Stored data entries
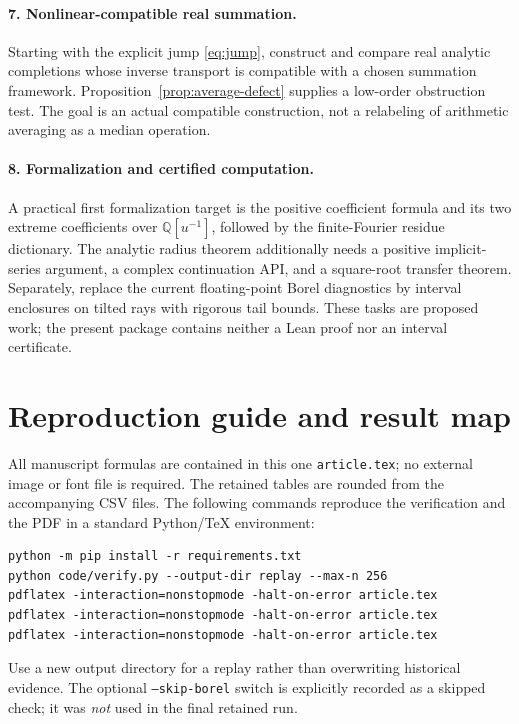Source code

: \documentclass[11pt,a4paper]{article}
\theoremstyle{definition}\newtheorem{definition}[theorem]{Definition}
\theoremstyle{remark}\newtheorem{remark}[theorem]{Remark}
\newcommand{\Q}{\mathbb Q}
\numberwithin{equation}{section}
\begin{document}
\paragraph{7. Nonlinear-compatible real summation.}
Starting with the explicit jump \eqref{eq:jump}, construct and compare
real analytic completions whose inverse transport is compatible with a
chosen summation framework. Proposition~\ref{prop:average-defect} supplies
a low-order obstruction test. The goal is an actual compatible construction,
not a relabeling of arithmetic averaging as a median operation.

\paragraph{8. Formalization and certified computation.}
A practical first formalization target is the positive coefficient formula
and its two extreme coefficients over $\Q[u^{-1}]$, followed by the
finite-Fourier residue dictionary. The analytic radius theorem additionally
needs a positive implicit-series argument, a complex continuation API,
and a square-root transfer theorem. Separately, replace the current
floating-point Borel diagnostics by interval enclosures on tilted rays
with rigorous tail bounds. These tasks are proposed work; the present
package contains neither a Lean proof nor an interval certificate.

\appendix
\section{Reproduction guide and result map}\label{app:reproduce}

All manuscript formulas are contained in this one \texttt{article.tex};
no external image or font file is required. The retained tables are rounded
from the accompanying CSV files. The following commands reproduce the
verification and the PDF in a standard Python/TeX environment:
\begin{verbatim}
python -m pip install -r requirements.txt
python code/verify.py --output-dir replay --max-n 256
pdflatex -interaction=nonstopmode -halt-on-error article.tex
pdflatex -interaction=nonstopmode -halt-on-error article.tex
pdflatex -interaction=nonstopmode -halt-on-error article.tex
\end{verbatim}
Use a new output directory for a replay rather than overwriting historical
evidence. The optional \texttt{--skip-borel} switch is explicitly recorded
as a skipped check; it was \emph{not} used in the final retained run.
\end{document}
* * *
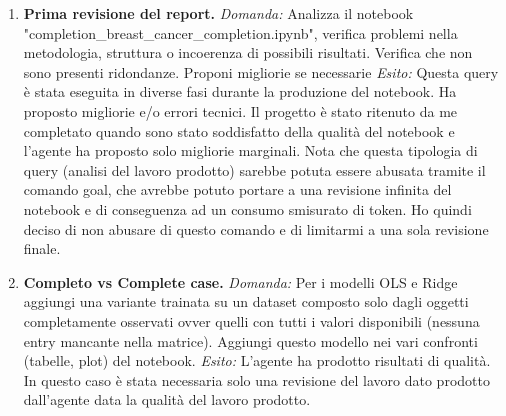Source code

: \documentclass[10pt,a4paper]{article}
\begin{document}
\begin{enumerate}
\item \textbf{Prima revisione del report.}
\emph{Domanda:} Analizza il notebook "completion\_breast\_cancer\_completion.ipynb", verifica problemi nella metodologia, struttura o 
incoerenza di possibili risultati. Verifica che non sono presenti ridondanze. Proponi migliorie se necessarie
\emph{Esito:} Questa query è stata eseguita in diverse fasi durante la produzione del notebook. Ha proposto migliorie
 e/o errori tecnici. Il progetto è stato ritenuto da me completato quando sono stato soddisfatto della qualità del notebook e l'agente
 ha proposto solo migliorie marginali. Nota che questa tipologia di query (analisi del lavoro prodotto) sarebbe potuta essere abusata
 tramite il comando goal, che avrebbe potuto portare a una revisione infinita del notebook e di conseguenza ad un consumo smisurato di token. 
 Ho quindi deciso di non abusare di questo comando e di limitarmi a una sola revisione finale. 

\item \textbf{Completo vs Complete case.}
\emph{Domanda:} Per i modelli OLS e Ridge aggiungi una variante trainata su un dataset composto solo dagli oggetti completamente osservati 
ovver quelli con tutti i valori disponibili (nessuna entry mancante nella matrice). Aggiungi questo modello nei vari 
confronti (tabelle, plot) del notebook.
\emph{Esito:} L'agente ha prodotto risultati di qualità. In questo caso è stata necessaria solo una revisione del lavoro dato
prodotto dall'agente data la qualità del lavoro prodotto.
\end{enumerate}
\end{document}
* * *
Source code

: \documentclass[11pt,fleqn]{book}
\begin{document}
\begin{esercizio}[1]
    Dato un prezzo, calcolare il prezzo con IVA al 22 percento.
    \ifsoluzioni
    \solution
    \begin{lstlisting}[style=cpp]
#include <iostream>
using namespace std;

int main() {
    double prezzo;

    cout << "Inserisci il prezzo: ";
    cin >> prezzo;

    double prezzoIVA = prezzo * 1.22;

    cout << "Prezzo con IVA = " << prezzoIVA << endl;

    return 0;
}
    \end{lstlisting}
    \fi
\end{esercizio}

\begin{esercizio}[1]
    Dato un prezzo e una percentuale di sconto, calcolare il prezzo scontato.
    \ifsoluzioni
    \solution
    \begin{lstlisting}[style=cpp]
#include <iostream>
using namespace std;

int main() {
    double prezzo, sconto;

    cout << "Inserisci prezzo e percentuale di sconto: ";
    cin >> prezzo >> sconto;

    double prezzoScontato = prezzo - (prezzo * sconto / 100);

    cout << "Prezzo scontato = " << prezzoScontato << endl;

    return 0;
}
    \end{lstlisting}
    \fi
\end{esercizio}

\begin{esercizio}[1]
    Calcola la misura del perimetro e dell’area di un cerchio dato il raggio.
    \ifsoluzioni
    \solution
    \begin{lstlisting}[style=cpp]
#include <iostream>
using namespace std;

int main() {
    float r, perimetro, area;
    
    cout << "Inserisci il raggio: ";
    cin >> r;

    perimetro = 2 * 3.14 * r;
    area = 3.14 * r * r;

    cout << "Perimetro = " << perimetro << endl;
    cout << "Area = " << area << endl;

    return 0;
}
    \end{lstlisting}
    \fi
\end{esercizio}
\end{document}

INSTRUCTIONS FOR THE TASK
Check each line of the records above for the string "proposto", and report every line that has it.

SOLUTION TO THIS PROBLEM
\emph{Esito:} Questa query è stata eseguita in diverse fasi durante la produzione del notebook. Ha proposto migliorie
 ha proposto solo migliorie marginali. Nota che questa tipologia di query (analisi del lavoro prodotto) sarebbe potuta essere abusata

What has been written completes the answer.